Manfred Eicher and Keith Jarrett in Verona, 2001
©Robert Masotti

Part 2からつづく)

オクウィ・エンヴェゾー「ECMのフリー・ジャズ、あるいはジャズやインプロヴィゼーションだけに、あまり時間を割きたくはありません。とはいうものの、そもそもの始まり、いわば知的レベルでのECMの始まりをもう少し深く探っておきましょう。なぜなら一方であなた(マンフレート・アイヒャー)は、音楽家としての仕事は、ジャズだけでなくヨーロッパにおける記譜された音楽への関心を併せ持っていたと発言されました。

そのことについてはまた言及することになると思いますが、私が非常に興味がある側面は、いわゆるジャズの十月革命です。それが何を提示するのか、ご説明願えますか? というのもコンテンポラリー・アートについて語るとき、それがどんなものだとしても、いわゆる受け入れられたラディカリズムの思想を構成する語彙に、あの革命が実際に浸透しているとは思えないのです。しかしながら十月革命は、生産(制作)に関連した過激な思想の文脈の一部だったと思います。

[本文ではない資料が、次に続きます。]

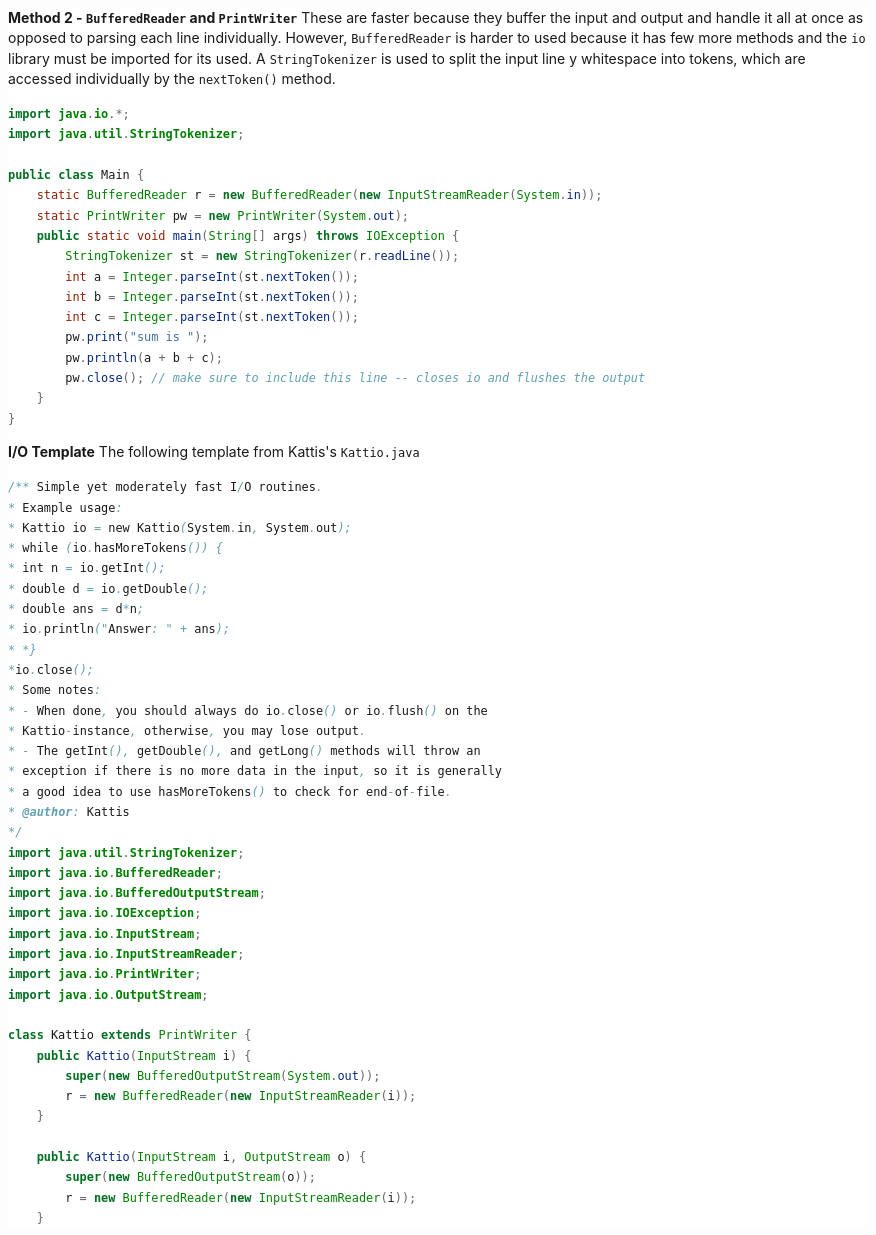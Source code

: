 **Method 2 - `BufferedReader` and `PrintWriter`**
These are faster because they buffer the input and output and handle it all at once as opposed to parsing each line individually. However, `BufferedReader` is harder to used because it has few more methods and the `io` library must be imported for its used. A `StringTokenizer` is used to split the input line y whitespace into tokens, which are accessed individually by the `nextToken()` method.
```Java
import java.io.*;
import java.util.StringTokenizer;

public class Main {
	static BufferedReader r = new BufferedReader(new InputStreamReader(System.in));
	static PrintWriter pw = new PrintWriter(System.out);
	public static void main(String[] args) throws IOException {
		StringTokenizer st = new StringTokenizer(r.readLine());
		int a = Integer.parseInt(st.nextToken());
		int b = Integer.parseInt(st.nextToken());
		int c = Integer.parseInt(st.nextToken());
		pw.print("sum is ");
		pw.println(a + b + c);
		pw.close(); // make sure to include this line -- closes io and flushes the output
	}
}

```

**I/O Template**
The following template from Kattis's `Kattio.java`
```Java
/** Simple yet moderately fast I/O routines.
* Example usage:
* Kattio io = new Kattio(System.in, System.out);
* while (io.hasMoreTokens()) {
* int n = io.getInt();
* double d = io.getDouble();
* double ans = d*n;
* io.println("Answer: " + ans);
* *}
*io.close();
* Some notes:
* - When done, you should always do io.close() or io.flush() on the
* Kattio-instance, otherwise, you may lose output.
* - The getInt(), getDouble(), and getLong() methods will throw an
* exception if there is no more data in the input, so it is generally
* a good idea to use hasMoreTokens() to check for end-of-file.
* @author: Kattis
*/
import java.util.StringTokenizer;
import java.io.BufferedReader;
import java.io.BufferedOutputStream;
import java.io.IOException;
import java.io.InputStream;
import java.io.InputStreamReader;
import java.io.PrintWriter;
import java.io.OutputStream;

class Kattio extends PrintWriter {
	public Kattio(InputStream i) {
		super(new BufferedOutputStream(System.out));
		r = new BufferedReader(new InputStreamReader(i));
	}
	
	public Kattio(InputStream i, OutputStream o) {
		super(new BufferedOutputStream(o));
		r = new BufferedReader(new InputStreamReader(i));
	}
```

文脈という観点から議論するならば、私が立ち戻っておきたいことのひとつは、ECMが根本的には文化横断的、もしくは大西洋横断的な方法で録音し活動するヨーロッパの会社だということです。ですがそれにもかかわらず、政治的に困難だった最後の瞬間に開始したあの仕事には、わずかながら政治的、かつ文化的な次元がある。たとえば、欧州に住むアフリカ系アメリカの音楽家たちは、自ら離郷するに至ったのかどうか、いずれにせよ政治的にも芸術的にも異なる種類の圧力に直面していた。ですから私にとってフリー・ジャズは、認識論的な意味で、あらゆるレベルにおいて、真に解放のプロジェクトを予告しているのです。この瞬間の、つまり繰り返しになりますが、1968年5月の欧州における階級の解体、それから米国における市民権運動、ポスト構造主義者の唱える理論の台頭。こうしたことは、あなたがやろうとしていたことに影響を与えましたか? ある種の政治的感性がこうした音楽を受け入れたのでしょうか?」

マンフレート・アイヒャー「いいえ、そうではありません。私はカーラ・ブレイとマイケル・マントラーと出会い、私たちは欧州での彼らの記念碑的レコーディングである『The Jazz Composer’s Orchestra』(1968年)の流通と『Escalator Over The Hill』(1971年)の制作に協力していて、彼らは我々をアメリカにおける初の販売ルートへと導いてくれました。彼らのアルバムには、セシル・テイラー、ドン・チェリー、ラズウェル・ラッド、ファラオ・サンダース、ラリー・コリエル、ガトー・バルビエリ、ペリー・ロビンソン、リロイ・ジェンキンス、ジョン・マクラフリン、チャーリー・ヘイデン、ポール・モチアン、それに当時ニューヨークに住んでいたエンリコ・ラヴァといったミュージシャンが参加しました。おそらく十月革命の追い風の中にいたのです。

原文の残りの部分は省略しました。